WORK INSTRUCTIONS >> Look through the data below and output, unchanged, every line from the one holding "The script takes the nlp_test_set.txt" through the one holding "# 심층신경망에서 데이터 시각화의 중요성", inclusive. Skip the pictures.

EXTRACTED RECORDS >>

================================

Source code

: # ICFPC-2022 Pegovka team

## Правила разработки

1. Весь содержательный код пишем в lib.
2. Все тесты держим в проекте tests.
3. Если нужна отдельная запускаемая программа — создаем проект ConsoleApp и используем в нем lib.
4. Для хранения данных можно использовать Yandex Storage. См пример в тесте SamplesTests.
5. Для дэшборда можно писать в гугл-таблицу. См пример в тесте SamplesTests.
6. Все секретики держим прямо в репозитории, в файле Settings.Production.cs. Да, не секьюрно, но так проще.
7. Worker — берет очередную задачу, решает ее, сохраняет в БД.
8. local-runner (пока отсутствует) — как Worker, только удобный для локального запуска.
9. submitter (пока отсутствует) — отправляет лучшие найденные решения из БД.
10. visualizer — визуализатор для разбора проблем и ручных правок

================================

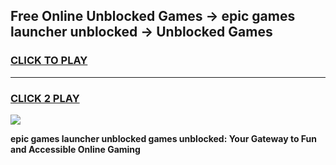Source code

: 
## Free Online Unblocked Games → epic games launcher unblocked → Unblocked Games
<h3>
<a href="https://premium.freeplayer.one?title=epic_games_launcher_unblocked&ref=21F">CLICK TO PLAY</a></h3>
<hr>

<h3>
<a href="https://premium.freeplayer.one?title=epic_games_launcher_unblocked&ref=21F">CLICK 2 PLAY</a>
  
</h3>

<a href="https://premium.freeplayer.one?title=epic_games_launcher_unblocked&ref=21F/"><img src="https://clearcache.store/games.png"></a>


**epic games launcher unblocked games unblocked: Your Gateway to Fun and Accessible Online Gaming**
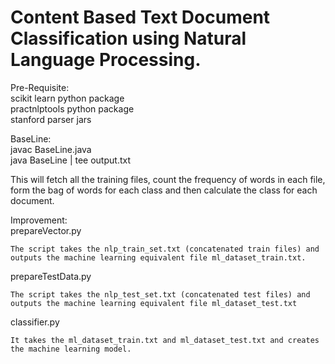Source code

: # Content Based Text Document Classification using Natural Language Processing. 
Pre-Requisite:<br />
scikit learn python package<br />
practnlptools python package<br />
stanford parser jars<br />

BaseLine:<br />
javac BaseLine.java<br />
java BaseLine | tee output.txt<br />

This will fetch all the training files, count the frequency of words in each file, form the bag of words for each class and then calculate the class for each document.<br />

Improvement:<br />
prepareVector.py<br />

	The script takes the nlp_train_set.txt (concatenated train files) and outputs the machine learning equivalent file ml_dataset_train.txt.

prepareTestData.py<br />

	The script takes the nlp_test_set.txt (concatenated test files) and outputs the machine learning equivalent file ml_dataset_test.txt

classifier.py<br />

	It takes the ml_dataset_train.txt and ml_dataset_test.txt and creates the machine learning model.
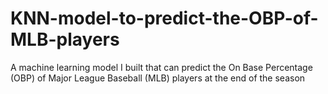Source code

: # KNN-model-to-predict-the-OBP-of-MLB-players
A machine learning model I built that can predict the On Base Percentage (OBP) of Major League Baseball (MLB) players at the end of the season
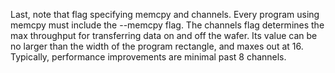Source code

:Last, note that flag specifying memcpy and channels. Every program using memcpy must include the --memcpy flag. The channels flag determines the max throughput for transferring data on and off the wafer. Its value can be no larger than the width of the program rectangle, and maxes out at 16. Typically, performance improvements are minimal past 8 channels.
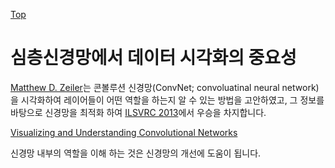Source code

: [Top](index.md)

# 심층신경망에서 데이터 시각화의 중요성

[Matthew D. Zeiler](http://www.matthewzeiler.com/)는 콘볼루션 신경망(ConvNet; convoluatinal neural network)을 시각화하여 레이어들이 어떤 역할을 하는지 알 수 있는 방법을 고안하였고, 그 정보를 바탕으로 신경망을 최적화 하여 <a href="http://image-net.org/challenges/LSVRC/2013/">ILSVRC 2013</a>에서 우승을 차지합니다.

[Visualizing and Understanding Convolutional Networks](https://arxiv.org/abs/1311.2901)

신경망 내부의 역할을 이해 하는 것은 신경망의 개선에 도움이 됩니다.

================================

ANSWER TO THIS TASK >>
	The script takes the nlp_test_set.txt (concatenated test files) and outputs the machine learning equivalent file ml_dataset_test.txt

classifier.py<br />

	It takes the ml_dataset_train.txt and ml_dataset_test.txt and creates the machine learning model.
Source code

: # KNN-model-to-predict-the-OBP-of-MLB-players
A machine learning model I built that can predict the On Base Percentage (OBP) of Major League Baseball (MLB) players at the end of the season
Source code

:Last, note that flag specifying memcpy and channels. Every program using memcpy must include the --memcpy flag. The channels flag determines the max throughput for transferring data on and off the wafer. Its value can be no larger than the width of the program rectangle, and maxes out at 16. Typically, performance improvements are minimal past 8 channels.
Source code

: [Top](index.md)

# 심층신경망에서 데이터 시각화의 중요성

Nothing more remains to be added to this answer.